Considering proper capitalization, it would probably be cleaner if it happens before the extracted data is passed to the front-end: either directly in the OCR component or the back-end. What do you think @anlausch ?
Just a note that this is probably more complicated: For example the author DENYS DE LA PATELLIÈRE
or Spanish authors can have several first names and several last names and on the other hand LIGO Scientific Collaboration
appears as authors of several papers.
Thus, I suggest to try to have a good automatic heuristic about lower/uppercase. The remaining errors can be corrected manually. But I wouldn't do anything about splitting into first and last name. Hopefully we can link to the correct publications (via CrossRef, OLC-Contents, our own DB, OpenCitations, WikiCite) where the metadata is hopefully entered correctly.

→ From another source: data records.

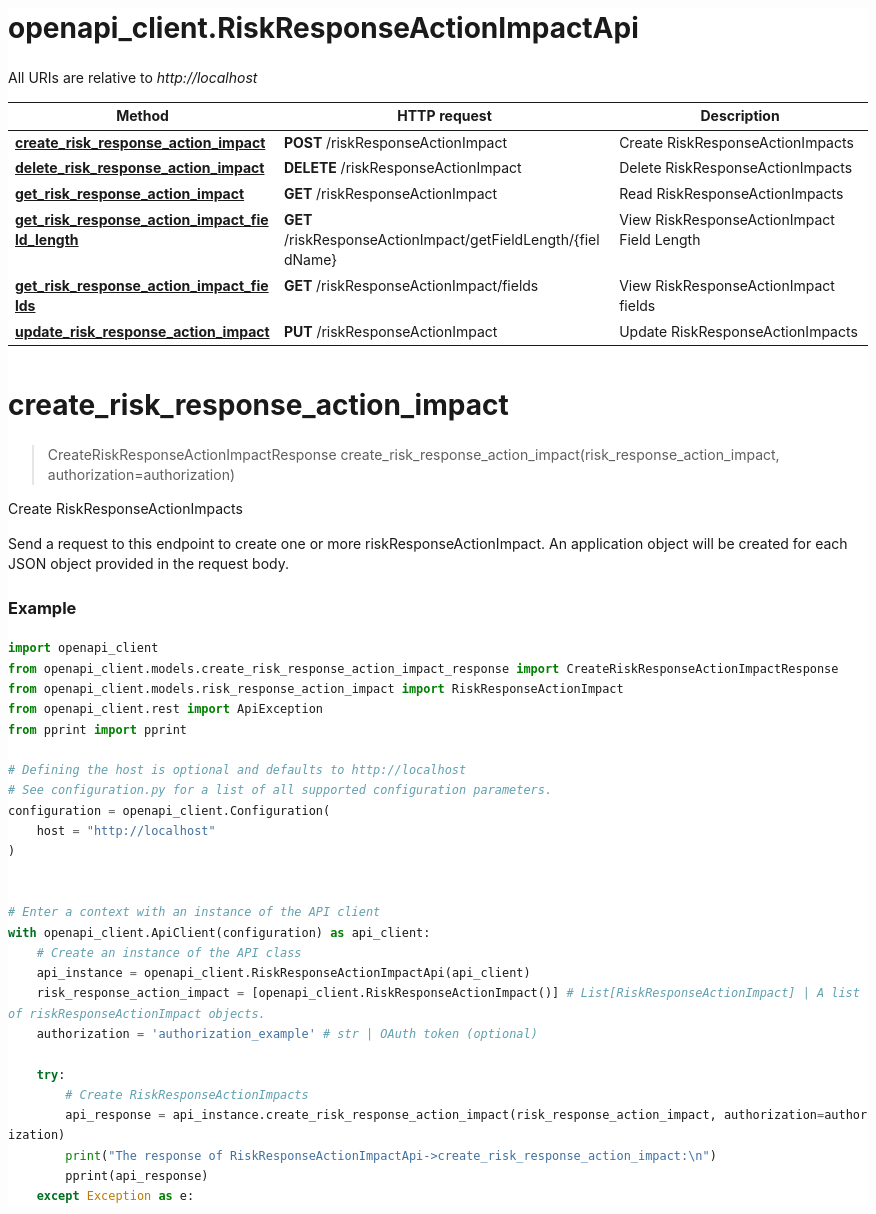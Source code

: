 # openapi_client.RiskResponseActionImpactApi

All URIs are relative to *http://localhost*

Method | HTTP request | Description
------------- | ------------- | -------------
[**create_risk_response_action_impact**](RiskResponseActionImpactApi.md#create_risk_response_action_impact) | **POST** /riskResponseActionImpact | Create RiskResponseActionImpacts
[**delete_risk_response_action_impact**](RiskResponseActionImpactApi.md#delete_risk_response_action_impact) | **DELETE** /riskResponseActionImpact | Delete RiskResponseActionImpacts
[**get_risk_response_action_impact**](RiskResponseActionImpactApi.md#get_risk_response_action_impact) | **GET** /riskResponseActionImpact | Read RiskResponseActionImpacts
[**get_risk_response_action_impact_field_length**](RiskResponseActionImpactApi.md#get_risk_response_action_impact_field_length) | **GET** /riskResponseActionImpact/getFieldLength/{fieldName} | View RiskResponseActionImpact Field Length
[**get_risk_response_action_impact_fields**](RiskResponseActionImpactApi.md#get_risk_response_action_impact_fields) | **GET** /riskResponseActionImpact/fields | View RiskResponseActionImpact fields
[**update_risk_response_action_impact**](RiskResponseActionImpactApi.md#update_risk_response_action_impact) | **PUT** /riskResponseActionImpact | Update RiskResponseActionImpacts


# **create_risk_response_action_impact**
> CreateRiskResponseActionImpactResponse create_risk_response_action_impact(risk_response_action_impact, authorization=authorization)

Create RiskResponseActionImpacts

Send a request to this endpoint to create one or more riskResponseActionImpact. An application object will be created for each JSON object provided in the request body.

### Example


```python
import openapi_client
from openapi_client.models.create_risk_response_action_impact_response import CreateRiskResponseActionImpactResponse
from openapi_client.models.risk_response_action_impact import RiskResponseActionImpact
from openapi_client.rest import ApiException
from pprint import pprint

# Defining the host is optional and defaults to http://localhost
# See configuration.py for a list of all supported configuration parameters.
configuration = openapi_client.Configuration(
    host = "http://localhost"
)


# Enter a context with an instance of the API client
with openapi_client.ApiClient(configuration) as api_client:
    # Create an instance of the API class
    api_instance = openapi_client.RiskResponseActionImpactApi(api_client)
    risk_response_action_impact = [openapi_client.RiskResponseActionImpact()] # List[RiskResponseActionImpact] | A list of riskResponseActionImpact objects.
    authorization = 'authorization_example' # str | OAuth token (optional)

    try:
        # Create RiskResponseActionImpacts
        api_response = api_instance.create_risk_response_action_impact(risk_response_action_impact, authorization=authorization)
        print("The response of RiskResponseActionImpactApi->create_risk_response_action_impact:\n")
        pprint(api_response)
    except Exception as e:
```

Thats a good point @zuphilip . Plus, searching in the internal/external data sources is typically not case-sensitive. Thus when there is any matching resource, it should not be a problem. When we create a new resource from OCR data, it is probably okay to let the librarian adjust the proper spelling/capitalization. If heuristics are still desired, the OCR component is probably the right spot.
Author disambiguation is another big topic which might be out of project scope.